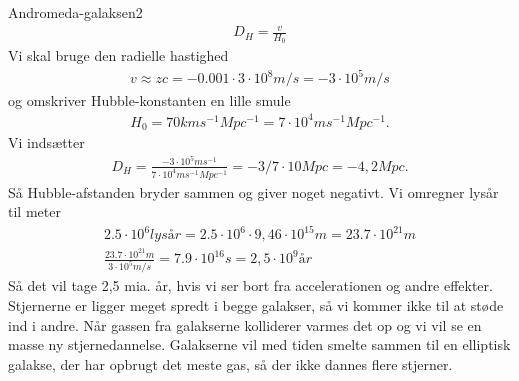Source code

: \begin{opgave}{Andromeda-galaksen}{2}
	\opg 
	\begin{align}
		D_H=\frac{v}{H_0} 
	\end{align}
	Vi skal bruge den radielle hastighed
	\begin{align}
		v \approx z c = -0.001 \cdot 3\cdot 10^8 m/s =-3\cdot 10^5 m/s
	\end{align}
	og omskriver Hubble-konstanten en lille smule
	\begin{align}
		H_0=70 km s^{-1} Mpc^{-1} = 7 \cdot 10^4 m s^{-1} Mpc^{-1}.
	\end{align}
	Vi indsætter
	\begin{align}
	D_H=\frac{-3\cdot 10^5 m s^{-1}} {7 \cdot 10^4 m s^{-1} Mpc^{-1}} = - 3/7 \cdot 10 Mpc = - 4,2 Mpc.
	\end{align}
	Så Hubble-afstanden bryder sammen og giver noget negativt.
	\opg Vi omregner lysår til meter
	\begin{align}
		2.5\cdot 10^6 lysår = 2.5\cdot 10^6 \cdot 9,46 \cdot 10^15 m = 23.7 \cdot 10^21 m\\
		\frac{23.7 \cdot 10^21 m}{3\cdot 10^5 m/s} = 7.9 \cdot 10^16 s = 2,5 \cdot 10^9 år
	\end{align} 
	Så det vil tage 2,5 mia. år, hvis vi ser bort fra accelerationen og andre effekter.
	Stjernerne er ligger meget spredt i begge galakser, så vi kommer ikke til at støde ind i andre. Når gassen fra galakserne kolliderer varmes det op og vi vil se en masse ny stjernedannelse. Galakserne vil med tiden smelte sammen til en elliptisk galakse, der har opbrugt det meste gas, så der ikke dannes flere stjerner. 
\end{opgave}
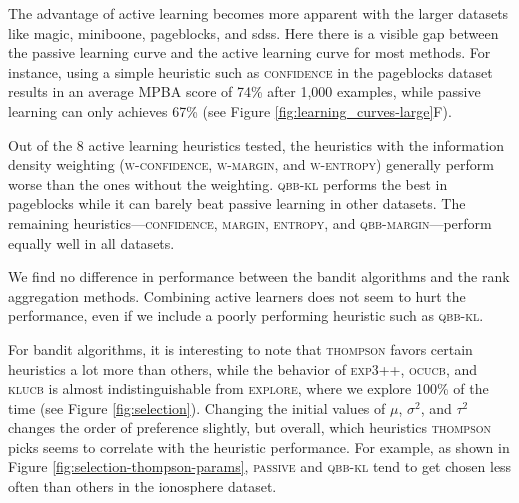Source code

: \documentclass[fleqn,10pt,lineno]{wlpeerj} %
\begin{document}
The advantage of active learning becomes more apparent with the larger datasets
like magic, miniboone, pageblocks, and sdss. Here there is a visible gap
between the passive learning curve and the active learning curve for most
methods. For instance, using a simple heuristic such as \textsc{confidence} in
the pageblocks dataset results in an average MPBA score of 74\% after 1,000
examples, while passive learning can only achieves 67\% (see Figure
\ref{fig:learning_curves-large}F).


Out of the 8 active learning heuristics tested, the heuristics with the
information density weighting (\textsc{w-confidence}, \textsc{w-margin}, and
\textsc{w-entropy}) generally perform worse than the ones without the
weighting. \textsc{qbb-kl} performs the best in pageblocks while it can barely
beat passive learning in other datasets. The remaining
heuristics---\textsc{confidence}, \textsc{margin}, \textsc{entropy}, and
\textsc{qbb-margin}---perform equally well in all datasets.

We find no difference in performance between the bandit algorithms and
the rank aggregation methods. Combining active learners does not seem
to hurt the performance, even if we include a poorly performing heuristic
such as \textsc{qbb-kl}.

For bandit algorithms, it is interesting to note that \textsc{thompson} favors
certain heuristics a lot more than others, while the behavior of
\textsc{exp3++}, \textsc{ocucb}, and \textsc{klucb} is almost indistinguishable
from \textsc{explore}, where we explore 100\% of the time (see Figure
\ref{fig:selection}). Changing the initial values of $\mu$, $\sigma^2$, and
$\tau^2$ changes the order of preference slightly, but overall, which
heuristics \textsc{thompson} picks seems to correlate with the heuristic
performance. For example, as shown in Figure
\ref{fig:selection-thompson-params}, \textsc{passive}
and \textsc{qbb-kl} tend to get chosen less often than others in the ionosphere
dataset.
\end{document}
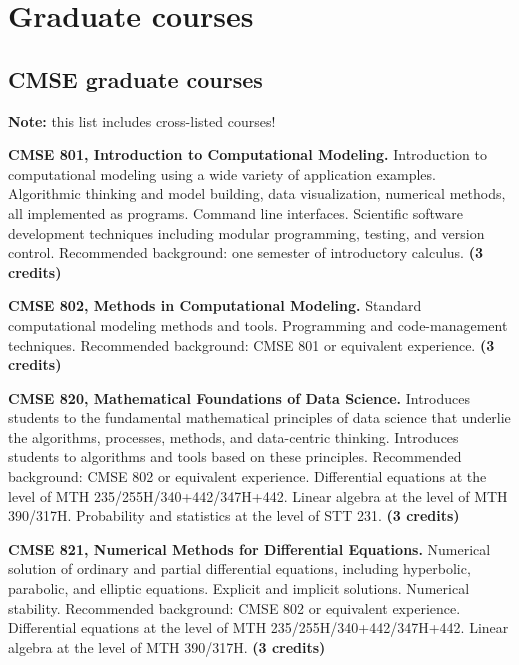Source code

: \section{Graduate courses}
\label{sec:courses}

\subsection{CMSE graduate courses}

\textbf{Note:} this list includes cross-listed courses!

\vspace{3mm}
\noindent
\textbf{CMSE 801, Introduction to Computational Modeling.}
Introduction to computational modeling using a wide variety of
application examples. Algorithmic thinking and model building, data
visualization, numerical methods, all implemented as programs. Command
line interfaces. Scientific software development techniques including
modular programming, testing, and version control.  Recommended
background: one semester of introductory calculus.  \textbf{(3
  credits)}

\vspace{3mm}
\noindent
\textbf{CMSE 802, Methods in Computational Modeling.}
Standard computational modeling methods and tools. Programming and
code-management techniques.  Recommended background:  CMSE 801 or
equivalent experience.  \textbf{(3 credits)}  


\vspace{3mm}
\noindent
\textbf{CMSE 820, Mathematical Foundations of Data Science.}
Introduces students to the fundamental mathematical principles of data
science that underlie the algorithms, processes, methods, and
data-centric thinking. Introduces students to algorithms and tools
based on these principles.  Recommended background:  CMSE 802 or
equivalent experience.  Differential equations at the level of MTH
235/255H/340+442/347H+442.  Linear algebra at the level of MTH
390/317H.  Probability and statistics at the level of STT 231.
\textbf{(3 credits)}


\vspace{3mm}
\noindent
\textbf{CMSE 821, Numerical Methods for Differential
Equations.}  Numerical solution of ordinary and partial differential
equations, including hyperbolic, parabolic, and elliptic
equations. Explicit and implicit solutions. Numerical stability.
Recommended background: CMSE 802 or equivalent experience.
Differential equations at the level of MTH 235/255H/340+442/347H+442.
Linear algebra at the level of MTH 390/317H.  \textbf{(3 credits)}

.....

— BRIEF —
Search the preceding listing for "frac" and extract every line where it is found.

— EXERCISE RESPONSE —
		D_H=\frac{v}{H_0} 
	D_H=\frac{-3\cdot 10^5 m s^{-1}} {7 \cdot 10^4 m s^{-1} Mpc^{-1}} = - 3/7 \cdot 10 Mpc = - 4,2 Mpc.
		\frac{23.7 \cdot 10^21 m}{3\cdot 10^5 m/s} = 7.9 \cdot 10^16 s = 2,5 \cdot 10^9 år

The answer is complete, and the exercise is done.